The Masjid is not just a place of worship. It is meant to serve as a community centre for Muslims, as was exemplified during the time of the Prophet (sa). To exclude women from Masajid is equivalent to denying them a role in the betterment of society, as well as limiting the means of their spiritual and personal growth. It is unfortunate that most Masajid today, particularly in the East, are reserved for men only, despite the teachings of Islam being to the contrary. In fact, the Hadeeth literature is filled with examples of how the Prophet (sa) not only permitted but also facilitated women visiting and praying in Masajid.
Permissibility for Women to Pray in Masajid
The Prophet (sa) permitted women to pray in the Masjid by declaring: “Do not keep the female slaves of Allah (swt) from the Masajid of Allah (swt), but they are to go out without perfume.” (Abu Dawud) He also stated: “When your wife seeks permission to go to the Masjid, do not stop her.” (Bukhari) While the Prophet (sa) encouraged women to pray at home, he never restricted them to offer their prayers at home all the time. Moreover, men must not prevent women from going to the Masjid, even at night for Isha and Fajr prayers, as the Prophet (sa) said: “If your women ask permission to go to the Masjid at night, allow them.” (Bukhari)
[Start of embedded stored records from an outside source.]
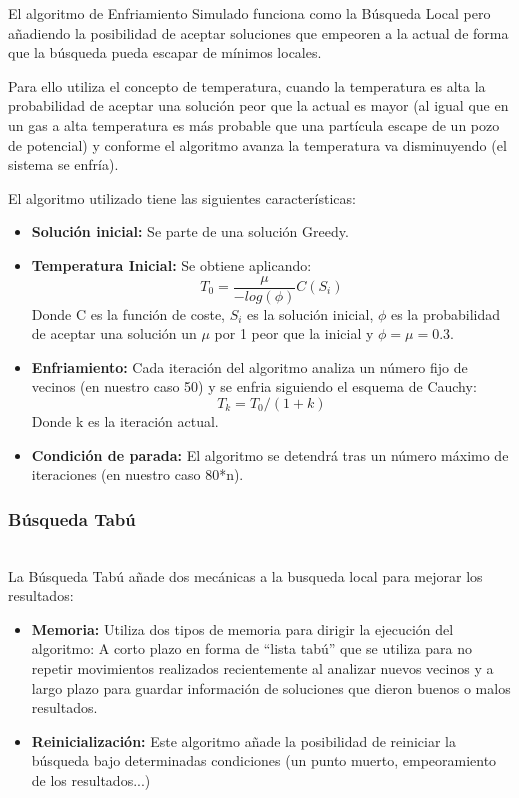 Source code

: \documentclass[runningheads,a4paper]{llncs}
\begin{document}
El algoritmo de Enfriamiento Simulado funciona como la Búsqueda Local pero añadiendo la posibilidad de aceptar soluciones que empeoren a la actual de forma que la búsqueda pueda escapar de mínimos locales.

Para ello utiliza el concepto de temperatura, cuando la temperatura es alta la probabilidad de aceptar una solución peor que la actual es mayor (al igual que en un gas a alta temperatura es más probable que una partícula escape de un pozo de potencial) y conforme el algoritmo avanza la temperatura va disminuyendo (el sistema se enfría).

El algoritmo utilizado tiene las siguientes características:

\begin{itemize}
\item \textbf{Solución inicial: } Se parte de una solución Greedy.
\item \textbf{Temperatura Inicial:} Se obtiene aplicando:  
\begin{equation}
T_0 = \frac{\mu}{-log(\phi)} C(S_i) 
\end{equation}
Donde C es la función de coste, $S_i$ es la solución inicial, $\phi$ es la probabilidad de aceptar una solución un $\mu$ por 1 peor que la inicial y $\phi = \mu = 0.3$.

\item \textbf{Enfriamiento: } Cada iteración del algoritmo analiza un número fijo de vecinos (en nuestro caso 50) y se enfria siguiendo el esquema de Cauchy:
\begin{equation}
T_k = T_0 / (1 + k)
\end{equation}
Donde k es la iteración actual.
\item \textbf{Condición de parada: } El algoritmo se detendrá tras un número máximo de iteraciones (en nuestro caso 80*n).
\end{itemize}

\subsubsection{Búsqueda Tabú}
~\\
La Búsqueda Tabú añade dos mecánicas a la busqueda local para mejorar los resultados:

\begin{itemize}
\item \textbf{Memoria: } Utiliza dos tipos de memoria para dirigir la ejecución del algoritmo: A corto plazo en forma de ``lista tabú'' que se utiliza para no repetir movimientos realizados recientemente al analizar nuevos vecinos y a largo plazo para guardar información de soluciones que dieron buenos o malos resultados.
\item \textbf{Reinicialización: } Este algoritmo añade la posibilidad de reiniciar la búsqueda bajo determinadas condiciones (un punto muerto, empeoramiento de los resultados...) 
\end{itemize}
\end{document}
It is important to note that given the Prophet’s (sa) unambiguous permissibility for women to visit Masajid, anyone’s personal view on the matter has no significance. Such an opinion cannot supersede the Prophet’s (sa) explicit ruling, which is applicable to all Muslim women for all time to come. For example, it is narrated that Bilal bin Abdullah objected to women visiting Masajid, saying that it would lead to “mischief and suspicion”. At this, his father, Abdullah bin Umar (rtam) – a prominent companion of the Prophet (sa) – struck him on the chest and rebuked him, saying: “I narrate to you from the Messenger of Allah (sa) and you (dare) say no!” (Muslim)
Reserving Rows for Women
During the Prophet’s (sa) time, the men used to pray in the front rows of the Masjid, and women – in the back ones. The Prophet (sa) said: “The best rows for men are at the front, and the worst are at the back; and the best rows for women are at the back, and the worst are at the front.” (Muslim) In order to avoid any inconvenience to women, the following mechanism for leaving the Masjid was adopted, as narrated by Umm Salama (rtaf): “In the lifetime of Allah’s Messenger (sa), the women used to get up when they finished their compulsory Salah with Taslim. The Prophet (sa) and the men would stay at their places for as long as Allah (swt) willed. When the Prophet (sa) got up, the men would then get up.” (Bukhari)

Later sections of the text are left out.